Die Caritas-Armutsstudie
Im April und Mai des Jahres 1991 haben Caritasberater 4072 Hilfesuchende in offenen Diensten der Caritas mittels 50-seitigem Fragebogen befragt. Ziel war es, die Ursachen und Erscheinungsformen von Armut zu erforschen. Die wissenschaftlichen und logistischen Herausforderungen waren enorm. Dazu wurden in den Diözesen Multiplikatoren geschult. Die Untersuchung sollte repräsentativ für die jeweiligen Einrichtungsarten sein, und man wollte möglichst exakte Daten erhalten, um politische Wirksamkeit erzielen zu können.
Kernergebnisse
Die zentrale Erkenntnis war: 43,8 Prozent der Menschen, die faktisch einen Anspruch auf (ergänzende) Sozialhilfe hatten, machten ihren Anspruch nicht geltend - zumeist arbeitslose und ältere Menschen. Diese Dunkelziffer war zwar in anderen Studien vermutet worden, aber nach der Caritas-Untersuchung war sie empirisch erwiesen: Auf sieben Sozialhilfeempfänger kommen unter den Hilfesuchenden bei der Caritas rund drei verdeckt Arme. Die Caritas hat die Ergebnisse am 8. September 1992 auf der Bundespressekonferenz in Bonn vorgestellt. Tags darauf konnte selbst die damalige Familienministerin Hannelore Rönsch (CDU) nicht mehr bestreiten, dass es Armut im Sinne von "verdeckter Armut" in Deutschland gibt. Damit war klar: Die Sozialhilfe muss reformiert werden.
Politische Konsequenzen
Aus der Erkenntnis, dass es verdeckte Armut gibt, hat die Caritas Forderungen abgeleitet, um diese Form der Armut künftig zu vermeiden. Zuallererst sollten die der Sozialhilfe vorgelagerten Sicherungssysteme armutsfest gemacht werden. Dies wäre ein wichtiger Schlüssel für die Vermeidung von verdeckter Armut. Für jede Person, die die Aufstockung zum soziokulturellen Existenzminimum aus Steuermitteln erhält, sollte nur eine Institution zuständig sein (zum Beispiel Arbeitsverwaltung, Kindergeldkasse oder Rentenversicherung). So bliebe ein Rentner ein Rentner, selbst wenn er aufstockende Grundsicherungsleistungen erhält.
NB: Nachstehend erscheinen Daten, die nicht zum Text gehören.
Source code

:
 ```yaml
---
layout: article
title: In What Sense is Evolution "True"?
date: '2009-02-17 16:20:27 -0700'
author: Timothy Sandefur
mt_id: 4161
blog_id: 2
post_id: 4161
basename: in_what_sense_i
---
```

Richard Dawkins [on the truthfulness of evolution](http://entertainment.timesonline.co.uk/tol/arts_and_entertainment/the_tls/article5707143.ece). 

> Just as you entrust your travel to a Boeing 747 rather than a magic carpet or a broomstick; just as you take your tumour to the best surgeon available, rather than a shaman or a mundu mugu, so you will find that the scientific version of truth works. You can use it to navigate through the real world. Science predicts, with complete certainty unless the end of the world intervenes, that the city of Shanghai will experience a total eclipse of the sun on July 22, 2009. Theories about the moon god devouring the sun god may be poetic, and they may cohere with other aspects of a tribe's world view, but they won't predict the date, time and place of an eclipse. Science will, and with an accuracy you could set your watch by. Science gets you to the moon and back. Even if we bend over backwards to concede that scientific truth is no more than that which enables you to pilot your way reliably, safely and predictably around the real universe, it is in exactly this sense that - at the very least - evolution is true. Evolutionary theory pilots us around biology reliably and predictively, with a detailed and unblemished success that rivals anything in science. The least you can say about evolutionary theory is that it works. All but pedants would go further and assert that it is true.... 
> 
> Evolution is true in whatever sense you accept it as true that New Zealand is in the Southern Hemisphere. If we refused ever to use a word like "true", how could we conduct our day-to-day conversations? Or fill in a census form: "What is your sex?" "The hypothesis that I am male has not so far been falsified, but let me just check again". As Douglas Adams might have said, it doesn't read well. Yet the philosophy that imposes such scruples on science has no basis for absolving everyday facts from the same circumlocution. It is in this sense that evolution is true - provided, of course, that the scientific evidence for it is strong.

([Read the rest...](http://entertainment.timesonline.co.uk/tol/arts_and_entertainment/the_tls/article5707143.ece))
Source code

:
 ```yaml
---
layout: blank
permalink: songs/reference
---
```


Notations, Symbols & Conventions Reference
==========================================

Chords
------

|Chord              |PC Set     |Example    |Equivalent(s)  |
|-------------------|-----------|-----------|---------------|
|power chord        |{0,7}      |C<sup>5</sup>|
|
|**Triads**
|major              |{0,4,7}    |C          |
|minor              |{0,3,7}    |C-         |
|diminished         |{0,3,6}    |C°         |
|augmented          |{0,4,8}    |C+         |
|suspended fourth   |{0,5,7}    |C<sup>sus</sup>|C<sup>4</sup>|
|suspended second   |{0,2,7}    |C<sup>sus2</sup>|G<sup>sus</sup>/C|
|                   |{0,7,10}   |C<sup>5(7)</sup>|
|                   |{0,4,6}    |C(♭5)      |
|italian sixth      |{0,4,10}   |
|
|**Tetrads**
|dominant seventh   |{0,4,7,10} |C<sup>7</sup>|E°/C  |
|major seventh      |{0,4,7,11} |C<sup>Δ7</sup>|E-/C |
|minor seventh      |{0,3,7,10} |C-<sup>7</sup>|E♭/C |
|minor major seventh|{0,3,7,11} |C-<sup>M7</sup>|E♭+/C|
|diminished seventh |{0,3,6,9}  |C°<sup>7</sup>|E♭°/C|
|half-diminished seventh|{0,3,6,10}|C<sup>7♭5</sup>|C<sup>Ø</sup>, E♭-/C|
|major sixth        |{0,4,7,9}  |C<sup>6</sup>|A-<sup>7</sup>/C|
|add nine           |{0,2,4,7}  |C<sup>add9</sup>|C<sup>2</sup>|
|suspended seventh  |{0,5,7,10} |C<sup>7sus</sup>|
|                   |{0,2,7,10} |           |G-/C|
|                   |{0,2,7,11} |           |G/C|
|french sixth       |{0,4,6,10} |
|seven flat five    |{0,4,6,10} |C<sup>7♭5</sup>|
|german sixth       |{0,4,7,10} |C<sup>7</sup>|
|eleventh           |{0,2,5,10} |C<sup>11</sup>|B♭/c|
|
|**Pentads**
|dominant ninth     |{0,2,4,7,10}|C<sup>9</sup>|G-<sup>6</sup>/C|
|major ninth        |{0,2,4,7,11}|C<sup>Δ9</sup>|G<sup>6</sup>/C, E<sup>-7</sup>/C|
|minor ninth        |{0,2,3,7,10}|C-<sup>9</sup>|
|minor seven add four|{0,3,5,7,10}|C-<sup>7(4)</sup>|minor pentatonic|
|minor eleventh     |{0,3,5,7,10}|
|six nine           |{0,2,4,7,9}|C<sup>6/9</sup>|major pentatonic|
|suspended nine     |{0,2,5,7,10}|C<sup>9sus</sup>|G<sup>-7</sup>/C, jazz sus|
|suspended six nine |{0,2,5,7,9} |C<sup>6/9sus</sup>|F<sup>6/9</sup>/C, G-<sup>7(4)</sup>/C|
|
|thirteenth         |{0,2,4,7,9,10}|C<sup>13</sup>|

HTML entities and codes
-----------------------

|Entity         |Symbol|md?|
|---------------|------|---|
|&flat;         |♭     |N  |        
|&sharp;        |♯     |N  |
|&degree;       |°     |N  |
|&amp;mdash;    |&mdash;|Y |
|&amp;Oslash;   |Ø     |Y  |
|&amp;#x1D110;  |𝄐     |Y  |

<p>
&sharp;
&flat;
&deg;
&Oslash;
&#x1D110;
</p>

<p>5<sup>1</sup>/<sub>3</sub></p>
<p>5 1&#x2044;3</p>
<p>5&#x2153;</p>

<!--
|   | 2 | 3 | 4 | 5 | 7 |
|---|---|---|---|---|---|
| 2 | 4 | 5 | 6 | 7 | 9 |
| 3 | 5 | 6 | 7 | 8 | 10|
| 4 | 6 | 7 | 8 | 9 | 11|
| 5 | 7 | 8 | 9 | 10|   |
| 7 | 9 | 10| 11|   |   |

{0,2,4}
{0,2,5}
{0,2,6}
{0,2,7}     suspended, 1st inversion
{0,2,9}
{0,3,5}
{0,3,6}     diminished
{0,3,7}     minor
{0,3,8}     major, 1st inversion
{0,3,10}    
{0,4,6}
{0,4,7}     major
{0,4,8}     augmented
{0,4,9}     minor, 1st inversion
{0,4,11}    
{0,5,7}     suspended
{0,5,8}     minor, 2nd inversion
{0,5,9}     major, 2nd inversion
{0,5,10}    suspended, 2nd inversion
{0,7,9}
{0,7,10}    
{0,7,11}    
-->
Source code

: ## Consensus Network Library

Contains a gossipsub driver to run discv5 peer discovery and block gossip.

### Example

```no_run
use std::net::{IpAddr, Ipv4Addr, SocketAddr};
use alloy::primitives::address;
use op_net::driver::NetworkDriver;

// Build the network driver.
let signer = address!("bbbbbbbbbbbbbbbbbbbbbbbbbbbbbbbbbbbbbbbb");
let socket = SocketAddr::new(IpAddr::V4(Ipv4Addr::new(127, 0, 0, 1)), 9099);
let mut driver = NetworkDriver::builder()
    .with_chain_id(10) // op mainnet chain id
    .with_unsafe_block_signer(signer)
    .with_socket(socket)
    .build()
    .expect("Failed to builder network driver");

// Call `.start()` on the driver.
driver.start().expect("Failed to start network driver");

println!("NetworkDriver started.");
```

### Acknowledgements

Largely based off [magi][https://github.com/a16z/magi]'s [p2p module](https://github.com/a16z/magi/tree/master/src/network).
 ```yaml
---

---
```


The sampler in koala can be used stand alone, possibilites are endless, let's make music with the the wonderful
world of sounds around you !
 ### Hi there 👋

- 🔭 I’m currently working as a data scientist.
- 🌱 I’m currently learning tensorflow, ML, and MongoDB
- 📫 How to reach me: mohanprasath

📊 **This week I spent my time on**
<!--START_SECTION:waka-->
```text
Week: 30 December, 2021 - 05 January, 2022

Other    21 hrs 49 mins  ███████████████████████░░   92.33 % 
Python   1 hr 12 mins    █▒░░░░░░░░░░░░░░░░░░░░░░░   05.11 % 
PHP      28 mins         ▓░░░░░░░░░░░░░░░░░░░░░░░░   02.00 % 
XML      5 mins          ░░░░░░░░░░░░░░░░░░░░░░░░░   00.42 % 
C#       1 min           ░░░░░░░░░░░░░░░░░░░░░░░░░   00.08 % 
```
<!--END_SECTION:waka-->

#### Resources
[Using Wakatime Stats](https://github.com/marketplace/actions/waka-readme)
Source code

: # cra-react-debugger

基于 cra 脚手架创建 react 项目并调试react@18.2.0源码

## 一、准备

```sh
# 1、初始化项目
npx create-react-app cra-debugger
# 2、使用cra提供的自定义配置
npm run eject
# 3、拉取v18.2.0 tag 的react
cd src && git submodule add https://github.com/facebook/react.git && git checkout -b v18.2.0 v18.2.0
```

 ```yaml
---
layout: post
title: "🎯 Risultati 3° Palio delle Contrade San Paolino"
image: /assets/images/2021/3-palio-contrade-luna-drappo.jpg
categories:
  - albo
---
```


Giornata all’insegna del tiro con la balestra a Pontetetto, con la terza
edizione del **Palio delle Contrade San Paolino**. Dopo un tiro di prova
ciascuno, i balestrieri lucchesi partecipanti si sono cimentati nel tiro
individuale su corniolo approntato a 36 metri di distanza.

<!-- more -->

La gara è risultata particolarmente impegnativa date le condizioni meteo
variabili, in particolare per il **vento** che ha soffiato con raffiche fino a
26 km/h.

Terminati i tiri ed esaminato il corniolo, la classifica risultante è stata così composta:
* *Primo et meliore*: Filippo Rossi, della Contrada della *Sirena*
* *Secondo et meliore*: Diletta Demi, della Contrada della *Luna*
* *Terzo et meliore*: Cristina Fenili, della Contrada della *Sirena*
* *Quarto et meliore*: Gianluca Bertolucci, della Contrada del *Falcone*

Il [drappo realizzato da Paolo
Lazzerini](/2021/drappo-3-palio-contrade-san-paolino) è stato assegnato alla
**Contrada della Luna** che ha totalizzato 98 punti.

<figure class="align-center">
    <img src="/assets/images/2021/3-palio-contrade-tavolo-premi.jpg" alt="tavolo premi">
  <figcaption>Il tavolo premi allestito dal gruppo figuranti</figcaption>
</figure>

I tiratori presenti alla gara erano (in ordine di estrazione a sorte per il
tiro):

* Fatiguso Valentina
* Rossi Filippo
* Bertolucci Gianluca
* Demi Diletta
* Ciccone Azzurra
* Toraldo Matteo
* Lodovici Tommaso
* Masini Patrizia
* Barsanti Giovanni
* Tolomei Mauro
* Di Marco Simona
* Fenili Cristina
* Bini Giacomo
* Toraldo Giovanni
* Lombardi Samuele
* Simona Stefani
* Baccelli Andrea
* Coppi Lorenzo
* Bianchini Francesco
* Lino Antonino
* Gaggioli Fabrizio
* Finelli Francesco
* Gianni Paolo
Die Kernforderung, alle Sozialhilfeempfänger im erwerbsfähigen Alter aus der Sozialhilfe in ein System zu überführen, das von der Arbeitsverwaltung gesteuert wird und ihnen dort das soziokulturelle Existenzminimum sichert und gleichzeitig Qualifizierung und Arbeitsmöglichkeiten bietet, wurde 2005 mit dem SGB II (Hartz IV) verwirklicht. Die Überführung der Arbeitslosenhilfe in dieses neue System wurde von der Caritas 1992 nicht gefordert. Sicher war die Caritas nicht der Initiator von Hartz IV, aber im möglichen Horizont der Forderungen lag das neue System schon, denn die Sozialhilfe war einfach am Ende und hat die Armen hauptsächlich verwaltet. Dass auch das SGB II nicht alle Probleme beseitigen konnte, ist bekannt, und die Probleme werden von der Caritas seit 2005 unablässig benannt und Lösungen werden gesucht. Im Bereich des Forderns gibt es Übertreibungen. Insbesondere die harten Sanktionsregelungen für unter 25-Jährige sind nicht akzeptabel. Der Umgangsstil in den Jobcentern ist immer noch ungenügend, die Bescheide sind oft fehlerhaft. Die arbeitsmarktpolitischen Instrumente werden nach wie vor nicht unter dem Aspekt der Teilhabe verstanden: der Teilhabe von Menschen und insbesondere deren Kindern, die dringend Anschluss an die Gesellschaft suchen und brauchen.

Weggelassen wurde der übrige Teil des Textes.